Друг, зачем так горько укорять

Лишь за то, что к ней стремлюсь опять?

Постучится ли к Бусейне кто-то?

В небе звезд тускнеет позолота,

Путь ночной не близок, но куда-то

Так влекут хмельные ароматы…

Ты ушла, и ты невозвратима,

На устах твое осталось имя.

Мрачен день, когда тебя не ждешь,

Он на годы долгие похож.

Если мы не встретимся и впредь, —

Предпочту исчезнуть, умереть…

Если бы себя переупрямить,

Усмирить бушующую память.

Отзовись на зов моей любви,

Или, если надо, умертви.

Пересудов злых, клянусь аллахом,

Сторонюсь я с суеверным страхом.

Я смиренно принял наш разрыв,

Сердце окончательно разбив.

Пусть казнят, но буду я беречь

Трепетную тайну наших встреч.

В жизни нет разлуки, а умрем —

Мы и там останемся вдвоем.

Жду тебя, — не так ли нищий ждет

Богачом обещанных щедрот?

Жду тебя томительно и долго, —

Или ты отдать не хочешь долга?

Ты теперь мне кажешься все чаще

Тучею, дождя не приносящей.

Сердце полно яда и скорбей, —

Исцели его или убей…

4

Ты утром, брат, иль в час дневной жары

Покинул Сельмы пестрые шатры?

Поговорим немного, — может быть,

Смогу словами душу облегчить.

Когда от страсти сердцу невтерпеж,

Лишь в любящем сотрудника найдешь.

Любимая, — давно ль в последний раз

Я видел блеск ее огромных глаз?

Сказала мне: «Что знаем мы одни,

Ты от людей заботливо храни.

Когда ко мне ты устремляешь взгляд,

Глаза твои о страсти говорят.

Мой каждый взор так жадно не лови,

Чтоб не открыть другим своей любви.

Молчи всегда, чтоб сплетник и фискал,

Про чувства наши всем не рассказал.

Будь осторожным, скрытным в самом главном,

Чтоб наше тайное не стало явным.

Не надо на меня смотреть при встрече, —

Твой взор красноречивей всякой речи…

Ведь я на подозренье, вся родня

Давно уже преследует меня.

Тебе я прямо говорю об этом,

Но мы не поддадимся злым запретам.

Семью мою пугает наш союз, —

О, берегись, я за тебя страшусь.

Ты сам не знаешь, что тебе грозит,

Как много бед, напастей и обид.

А повод у врагов все тот же самый:

Ведь ты из Неджда, мы же — из Тихамы.

Не знаю, как тебе прийти сюда?

Кругом враги, опасности, беда.

Мы сблизились, вражду преодолев,

И это всех приводит в страшный гнев».

Ответил ей: «Нет поводов для страха,

Ведь гибнет тот, кто прогневил аллаха».

Но ты мрачна, и я в тоске глубокой,

Так больно мне от каждого упрека.

Я чувствую, желаешь ты упорно,

Чтоб клялся я другим в любви притворной.

Глаз не свожу с небесной высоты,

Мне кажется, что небо — это ты…

Твержу теперь другие имена,

Хотя одной душа навек верна.

Любовь порой, чтоб избежать беды,

Скрывается под маскою вражды.

5

Торжествуют сегодня враги веселясь,

Оттого что с Бусейной разрушена связь,

Оттого что любви обрывается нить, —

Убеждают меня потерпеть, не спешить.

Быть разумным?
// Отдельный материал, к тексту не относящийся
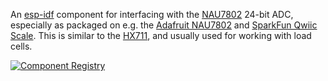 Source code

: An [esp-idf](https://github.com/espressif/esp-idf) component for interfacing
with the [NAU7802](https://www.nuvoton.com/resource-files/NAU7802%20Data%20Sheet%20V1.7.pdf)
24-bit ADC, especially as packaged on e.g. the
[Adafruit NAU7802](https://www.adafruit.com/product/4538) and
[SparkFun Qwiic Scale](https://www.sparkfun.com/products/15242). This is
similar to the [HX711](https://www.digikey.com/htmldatasheets/production/1836471/0/0/1/hx711.html),
and usually used for working with load cells.

[![Component Registry](https://components.espressif.com/components/dankamongmen/nau7802/badge.svg)](https://components.espressif.com/components/dankamongmen/nau7802)
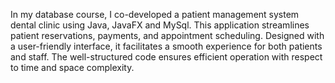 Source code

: In my database course, I co-developed a patient management system dental clinic using Java, JavaFX and MySql. This application streamlines patient reservations, payments, and appointment scheduling. Designed with a user-friendly interface, it facilitates a smooth experience for both patients and staff. The well-structured code ensures efficient operation with respect to time and space complexity.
Но этого мне не дано.

Осмотрительным? Мне угрожают давно.

Даже сами понять вы способны едва ли,

Для чего за Нубейха ее отдавали.

Друг на друга обманами нас натравив,

Вы ускорили этот недобрый разрыв.

И рыдала Бусейна, когда мы при встречах

Вспоминали о наших тревогах прошедших.

От нее оторваться не властен я разом,

Потому что она мой похитила разум.

Сколько горя обрушилось вдруг на меня!

Все друзья мои плачут, тоскует родня.

А подруги Бусейны, стройнее газелей,

Чьи жемчужные зубы, как снег, заблестели,

Заслоняют ее от палящего зноя

Покрывалом парчовым с густой бахромою.

Лишь окликнет, и сразу, шаги убыстряя,

К ней спешат, словно птиц беззаботная стая.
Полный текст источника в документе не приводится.